Saturday, 4 May 2013

Betrayed by a Legal System

A key point of the APCG report on cycling was a legal system that protects the vulnerable. It is clear this week that we do not.

Earlier in the week, Martin Porter discussed why a videoed road rage assault wasn't something the CPS could be bothered to prosecute -even though the prosecutions from the riots showed it was perfectly possible if they wanted to.

There's a key difference between rioters and drivers who assault cyclists: rioters threaten the very stability of society, whereas drivers are pillars of society, and it is cyclists who are abnormal.
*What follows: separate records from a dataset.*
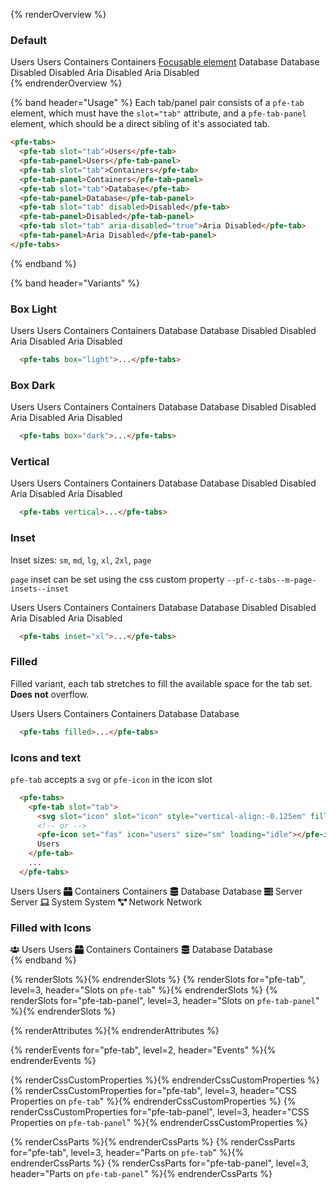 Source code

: <style>
  .overflow-tab-wrapper {
    width: 94vw;
  }
  @media screen and (min-width: 568px) {
    .overflow-tab-wrapper {
      width: auto;
    }
  }
</style>

{% renderOverview %}
  ### Default
  <div class="overflow-tab-wrapper">
    <pfe-tabs>
      <pfe-tab id="users" slot="tab">Users</pfe-tab>
      <pfe-tab-panel>Users</pfe-tab-panel>
      <pfe-tab slot="tab">Containers</pfe-tab>
      <pfe-tab-panel>Containers <a href="#">Focusable element</a></pfe-tab-panel>
      <pfe-tab slot="tab">Database</pfe-tab>
      <pfe-tab-panel>Database</pfe-tab-panel>
      <pfe-tab slot="tab" disabled>Disabled</pfe-tab>
      <pfe-tab-panel>Disabled</pfe-tab-panel>
      <pfe-tab slot="tab" aria-disabled="true">Aria Disabled</pfe-tab>
      <pfe-tab-panel>Aria Disabled</pfe-tab-panel>
    </pfe-tabs>
  </div> 
{% endrenderOverview %}

{% band header="Usage" %}
  Each tab/panel pair consists of a `pfe-tab` element, which must have the `slot="tab"` attribute, and a `pfe-tab-panel` element, which should be a direct sibling of it's associated tab.

  ```html
  <pfe-tabs>
    <pfe-tab slot="tab">Users</pfe-tab>
    <pfe-tab-panel>Users</pfe-tab-panel>
    <pfe-tab slot="tab">Containers</pfe-tab>
    <pfe-tab-panel>Containers</pfe-tab-panel>
    <pfe-tab slot="tab">Database</pfe-tab>
    <pfe-tab-panel>Database</pfe-tab-panel>
    <pfe-tab slot="tab" disabled>Disabled</pfe-tab>
    <pfe-tab-panel>Disabled</pfe-tab-panel>
    <pfe-tab slot="tab" aria-disabled="true">Aria Disabled</pfe-tab>
    <pfe-tab-panel>Aria Disabled</pfe-tab-panel>
  </pfe-tabs>
  ```
{% endband %}

{% band header="Variants" %}
  ### Box Light
  <div class="overflow-tab-wrapper">
    <pfe-tabs box="light">
      <pfe-tab slot="tab">Users</pfe-tab>
      <pfe-tab-panel>Users</pfe-tab-panel>
      <pfe-tab slot="tab">Containers</pfe-tab>
      <pfe-tab-panel>Containers</pfe-tab-panel>
      <pfe-tab slot="tab">Database</pfe-tab>
      <pfe-tab-panel>Database</pfe-tab-panel>
      <pfe-tab slot="tab" disabled>Disabled</pfe-tab>
      <pfe-tab-panel>Disabled</pfe-tab-panel>
      <pfe-tab slot="tab" aria-disabled="true">Aria Disabled</pfe-tab>
      <pfe-tab-panel>Aria Disabled</pfe-tab-panel>
    </pfe-tabs>
  </div>

  ```html
    <pfe-tabs box="light">...</pfe-tabs>
  ```

  ### Box Dark
  <div class="overflow-tab-wrapper">
    <pfe-tabs box="dark">
      <pfe-tab slot="tab">Users</pfe-tab>
      <pfe-tab-panel>Users</pfe-tab-panel>
      <pfe-tab slot="tab">Containers</pfe-tab>
      <pfe-tab-panel>Containers</pfe-tab-panel>
      <pfe-tab slot="tab">Database</pfe-tab>
      <pfe-tab-panel>Database</pfe-tab-panel>
      <pfe-tab slot="tab" disabled>Disabled</pfe-tab>
      <pfe-tab-panel>Disabled</pfe-tab-panel>
      <pfe-tab slot="tab" aria-disabled="true">Aria Disabled</pfe-tab>
      <pfe-tab-panel>Aria Disabled</pfe-tab-panel>
    </pfe-tabs>  
  </div>

  ```html
    <pfe-tabs box="dark">...</pfe-tabs>
  ```

  ### Vertical
  <pfe-tabs vertical>
    <pfe-tab slot="tab">Users</pfe-tab>
    <pfe-tab-panel>Users</pfe-tab-panel>
    <pfe-tab slot="tab">Containers</pfe-tab>
    <pfe-tab-panel>Containers</pfe-tab-panel>
    <pfe-tab slot="tab">Database</pfe-tab>
    <pfe-tab-panel>Database</pfe-tab-panel>
    <pfe-tab slot="tab" disabled>Disabled</pfe-tab>
    <pfe-tab-panel>Disabled</pfe-tab-panel>
    <pfe-tab slot="tab" aria-disabled="true">Aria Disabled</pfe-tab>
    <pfe-tab-panel>Aria Disabled</pfe-tab-panel>
  </pfe-tabs>

  ```html
    <pfe-tabs vertical>...</pfe-tabs>
  ```

  ### Inset
  Inset sizes: `sm`, `md`, `lg`, `xl`, `2xl`, `page`

  `page` inset can be set using the css custom property `--pf-c-tabs--m-page-insets--inset`
  <div class="overflow-tab-wrapper">
    <pfe-tabs inset="xl">
      <pfe-tab slot="tab">Users</pfe-tab>
      <pfe-tab-panel>Users</pfe-tab-panel>
      <pfe-tab slot="tab">Containers</pfe-tab>
      <pfe-tab-panel>Containers</pfe-tab-panel>
      <pfe-tab slot="tab">Database</pfe-tab>
      <pfe-tab-panel>Database</pfe-tab-panel>
      <pfe-tab slot="tab" disabled>Disabled</pfe-tab>
      <pfe-tab-panel>Disabled</pfe-tab-panel>
      <pfe-tab slot="tab" aria-disabled="true">Aria Disabled</pfe-tab>
      <pfe-tab-panel>Aria Disabled</pfe-tab-panel>
    </pfe-tabs>
  </div>

  ```html
    <pfe-tabs inset="xl">...</pfe-tabs>
  ```

  ### Filled

  Filled variant, each tab stretches to fill the available space for the tab set.  **Does not** overflow.

  <div class="overflow-tab-wrapper">
    <pfe-tabs fill>
      <pfe-tab slot="tab">Users</pfe-tab>
      <pfe-tab-panel>Users</pfe-tab-panel>
      <pfe-tab slot="tab">Containers</pfe-tab>
      <pfe-tab-panel>Containers</pfe-tab-panel>
      <pfe-tab slot="tab">Database</pfe-tab>
      <pfe-tab-panel>Database</pfe-tab-panel>
    </pfe-tabs>
  </div>

  ```html
    <pfe-tabs filled>...</pfe-tabs>
  ```

  ### Icons and text
  `pfe-tab` accepts a `svg` or `pfe-icon` in the icon slot
  ```html
    <pfe-tabs>
      <pfe-tab slot="tab">
        <svg slot="icon" slot="icon" style="vertical-align:-0.125em" fill="currentColor" height="1em" width="1em" viewBox="0 0 640 512" aria-hidden="true" role="img"><path d="M96 224c35.3 0 64-28.7 64-64s-28.7-64-64-64-64 28.7-64 64 28.7 64 64 64zm448 0c35.3 0 64-28.7 64-64s-28.7-64-64-64-64 28.7-64 64 28.7 64 64 64zm32 32h-64c-17.6 0-33.5 7.1-45.1 18.6 40.3 22.1 68.9 62 75.1 109.4h66c17.7 0 32-14.3 32-32v-32c0-35.3-28.7-64-64-64zm-256 0c61.9 0 112-50.1 112-112S381.9 32 320 32 208 82.1 208 144s50.1 112 112 112zm76.8 32h-8.3c-20.8 10-43.9 16-68.5 16s-47.6-6-68.5-16h-8.3C179.6 288 128 339.6 128 403.2V432c0 26.5 21.5 48 48 48h288c26.5 0 48-21.5 48-48v-28.8c0-63.6-51.6-115.2-115.2-115.2zm-223.7-13.4C161.5 263.1 145.6 256 128 256H64c-35.3 0-64 28.7-64 64v32c0 17.7 14.3 32 32 32h65.9c6.3-47.4 34.9-87.3 75.2-109.4z"></path></svg>
        <!-- or -->
        <pfe-icon set="fas" icon="users" size="sm" loading="idle"></pfe-icon>
        Users
      </pfe-tab>
      ...
    </pfe-tabs>
  ```
  <div class="overflow-tab-wrapper">
    <pfe-tabs>
      <pfe-tab slot="tab">
        <pfe-icon set="fas" icon="users" size="sm" loading="idle"></pfe-icon>
        Users
      </pfe-tab>
      <pfe-tab-panel>Users</pfe-tab-panel>
      <pfe-tab slot="tab">
        <svg slot="icon" style="vertical-align:-0.125em" fill="currentColor" height="1em" width="1em" viewBox="0 0 512 512" aria-hidden="true" role="img"><path d="M509.5 184.6L458.9 32.8C452.4 13.2 434.1 0 413.4 0H272v192h238.7c-.4-2.5-.4-5-1.2-7.4zM240 0H98.6c-20.7 0-39 13.2-45.5 32.8L2.5 184.6c-.8 2.4-.8 4.9-1.2 7.4H240V0zM0 224v240c0 26.5 21.5 48 48 48h416c26.5 0 48-21.5 48-48V224H0z"></path></svg>
        Containers
      </pfe-tab>
      <pfe-tab-panel>Containers</pfe-tab-panel>
      <pfe-tab slot="tab">
        <svg slot="icon" style="vertical-align:-0.125em" fill="currentColor" height="1em" width="1em" viewBox="0 0 448 512" aria-hidden="true" role="img"><path d="M448 73.143v45.714C448 159.143 347.667 192 224 192S0 159.143 0 118.857V73.143C0 32.857 100.333 0 224 0s224 32.857 224 73.143zM448 176v102.857C448 319.143 347.667 352 224 352S0 319.143 0 278.857V176c48.125 33.143 136.208 48.572 224 48.572S399.874 209.143 448 176zm0 160v102.857C448 479.143 347.667 512 224 512S0 479.143 0 438.857V336c48.125 33.143 136.208 48.572 224 48.572S399.874 369.143 448 336z"></path></svg>
        Database
      </pfe-tab>
      <pfe-tab-panel>Database</pfe-tab-panel>
      <pfe-tab slot="tab">
        <svg slot="icon" style="vertical-align:-0.125em" fill="currentColor" height="1em" width="1em" viewBox="0 0 512 512" aria-hidden="true" role="img"><path d="M480 160H32c-17.673 0-32-14.327-32-32V64c0-17.673 14.327-32 32-32h448c17.673 0 32 14.327 32 32v64c0 17.673-14.327 32-32 32zm-48-88c-13.255 0-24 10.745-24 24s10.745 24 24 24 24-10.745 24-24-10.745-24-24-24zm-64 0c-13.255 0-24 10.745-24 24s10.745 24 24 24 24-10.745 24-24-10.745-24-24-24zm112 248H32c-17.673 0-32-14.327-32-32v-64c0-17.673 14.327-32 32-32h448c17.673 0 32 14.327 32 32v64c0 17.673-14.327 32-32 32zm-48-88c-13.255 0-24 10.745-24 24s10.745 24 24 24 24-10.745 24-24-10.745-24-24-24zm-64 0c-13.255 0-24 10.745-24 24s10.745 24 24 24 24-10.745 24-24-10.745-24-24-24zm112 248H32c-17.673 0-32-14.327-32-32v-64c0-17.673 14.327-32 32-32h448c17.673 0 32 14.327 32 32v64c0 17.673-14.327 32-32 32zm-48-88c-13.255 0-24 10.745-24 24s10.745 24 24 24 24-10.745 24-24-10.745-24-24-24zm-64 0c-13.255 0-24 10.745-24 24s10.745 24 24 24 24-10.745 24-24-10.745-24-24-24z"></path></svg>
        Server
      </pfe-tab>
      <pfe-tab-panel>Server</pfe-tab-panel>
      <pfe-tab slot="tab">
        <svg slot="icon" style="vertical-align:-0.125em" fill="currentColor" height="1em" width="1em" viewBox="0 0 640 512" aria-hidden="true" role="img"><path d="M624 416H381.54c-.74 19.81-14.71 32-32.74 32H288c-18.69 0-33.02-17.47-32.77-32H16c-8.8 0-16 7.2-16 16v16c0 35.2 28.8 64 64 64h512c35.2 0 64-28.8 64-64v-16c0-8.8-7.2-16-16-16zM576 48c0-26.4-21.6-48-48-48H112C85.6 0 64 21.6 64 48v336h512V48zm-64 272H128V64h384v256z"></path></svg>
        System
      </pfe-tab>
      <pfe-tab-panel>System</pfe-tab-panel>
      <pfe-tab slot="tab">
        <svg slot="icon" style="vertical-align:-0.125em" fill="currentColor" height="1em" width="1em" viewBox="0 0 640 512" aria-hidden="true" role="img"><path d="M384 320H256c-17.67 0-32 14.33-32 32v128c0 17.67 14.33 32 32 32h128c17.67 0 32-14.33 32-32V352c0-17.67-14.33-32-32-32zM192 32c0-17.67-14.33-32-32-32H32C14.33 0 0 14.33 0 32v128c0 17.67 14.33 32 32 32h95.72l73.16 128.04C211.98 300.98 232.4 288 256 288h.28L192 175.51V128h224V64H192V32zM608 0H480c-17.67 0-32 14.33-32 32v128c0 17.67 14.33 32 32 32h128c17.67 0 32-14.33 32-32V32c0-17.67-14.33-32-32-32z"></path></svg>
        Network
      </pfe-tab>
      <pfe-tab-panel>Network</pfe-tab-panel>
    </pfe-tabs>
  </div>

  ### Filled with Icons
  <div class="overflow-tab-wrapper">
    <pfe-tabs fill>
      <pfe-tab slot="tab">
        <svg slot="icon" slot="icon" style="vertical-align:-0.125em" fill="currentColor" height="1em" width="1em" viewBox="0 0 640 512" aria-hidden="true" role="img"><path d="M96 224c35.3 0 64-28.7 64-64s-28.7-64-64-64-64 28.7-64 64 28.7 64 64 64zm448 0c35.3 0 64-28.7 64-64s-28.7-64-64-64-64 28.7-64 64 28.7 64 64 64zm32 32h-64c-17.6 0-33.5 7.1-45.1 18.6 40.3 22.1 68.9 62 75.1 109.4h66c17.7 0 32-14.3 32-32v-32c0-35.3-28.7-64-64-64zm-256 0c61.9 0 112-50.1 112-112S381.9 32 320 32 208 82.1 208 144s50.1 112 112 112zm76.8 32h-8.3c-20.8 10-43.9 16-68.5 16s-47.6-6-68.5-16h-8.3C179.6 288 128 339.6 128 403.2V432c0 26.5 21.5 48 48 48h288c26.5 0 48-21.5 48-48v-28.8c0-63.6-51.6-115.2-115.2-115.2zm-223.7-13.4C161.5 263.1 145.6 256 128 256H64c-35.3 0-64 28.7-64 64v32c0 17.7 14.3 32 32 32h65.9c6.3-47.4 34.9-87.3 75.2-109.4z"></path></svg>
        Users
      </pfe-tab>
      <pfe-tab-panel>Users</pfe-tab-panel>
      <pfe-tab slot="tab">
        <svg slot="icon" style="vertical-align:-0.125em" fill="currentColor" height="1em" width="1em" viewBox="0 0 512 512" aria-hidden="true" role="img"><path d="M509.5 184.6L458.9 32.8C452.4 13.2 434.1 0 413.4 0H272v192h238.7c-.4-2.5-.4-5-1.2-7.4zM240 0H98.6c-20.7 0-39 13.2-45.5 32.8L2.5 184.6c-.8 2.4-.8 4.9-1.2 7.4H240V0zM0 224v240c0 26.5 21.5 48 48 48h416c26.5 0 48-21.5 48-48V224H0z"></path></svg>
        Containers
      </pfe-tab>
      <pfe-tab-panel>Containers</pfe-tab-panel>
      <pfe-tab slot="tab">
        <svg slot="icon" style="vertical-align:-0.125em" fill="currentColor" height="1em" width="1em" viewBox="0 0 448 512" aria-hidden="true" role="img"><path d="M448 73.143v45.714C448 159.143 347.667 192 224 192S0 159.143 0 118.857V73.143C0 32.857 100.333 0 224 0s224 32.857 224 73.143zM448 176v102.857C448 319.143 347.667 352 224 352S0 319.143 0 278.857V176c48.125 33.143 136.208 48.572 224 48.572S399.874 209.143 448 176zm0 160v102.857C448 479.143 347.667 512 224 512S0 479.143 0 438.857V336c48.125 33.143 136.208 48.572 224 48.572S399.874 369.143 448 336z"></path></svg>
        Database
      </pfe-tab>
      <pfe-tab-panel>Database</pfe-tab-panel>
    </pfe-tabs>
  </div>
{% endband %}

{% renderSlots %}{% endrenderSlots %}
{% renderSlots for="pfe-tab", level=3, header="Slots on `pfe-tab`" %}{% endrenderSlots %}
{% renderSlots for="pfe-tab-panel", level=3, header="Slots on `pfe-tab-panel`" %}{% endrenderSlots %}

{% renderAttributes %}{% endrenderAttributes %}

{% renderEvents for="pfe-tab", level=2, header="Events" %}{% endrenderEvents %}

{% renderCssCustomProperties %}{% endrenderCssCustomProperties %}
{% renderCssCustomProperties for="pfe-tab", level=3, header="CSS Properties on `pfe-tab`" %}{% endrenderCssCustomProperties %}
{% renderCssCustomProperties for="pfe-tab-panel", level=3, header="CSS Properties on `pfe-tab-panel`" %}{% endrenderCssCustomProperties %}

{% renderCssParts %}{% endrenderCssParts %}
{% renderCssParts for="pfe-tab", level=3, header="Parts on `pfe-tab`" %}{% endrenderCssParts %}
{% renderCssParts for="pfe-tab-panel", level=3, header="Parts on `pfe-tab-panel`" %}{% endrenderCssParts %}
One thing Martin Porter missed was that if that Birmingham driver had, instead of getting out of his van to start a fight, had just "clipped" the cyclist, even if the CPS had tried to prosecute the driver, the "a momentary lapse in concentration" defence would have got him off.

We've seen in Bristol judges letting off speeding drivers who cause injuries using the phrase "you didn't intend to hurt someone" as the reason to not punish them. We've seen in London that killing someone by dooring them or driving them over in an HGV not something to penalise.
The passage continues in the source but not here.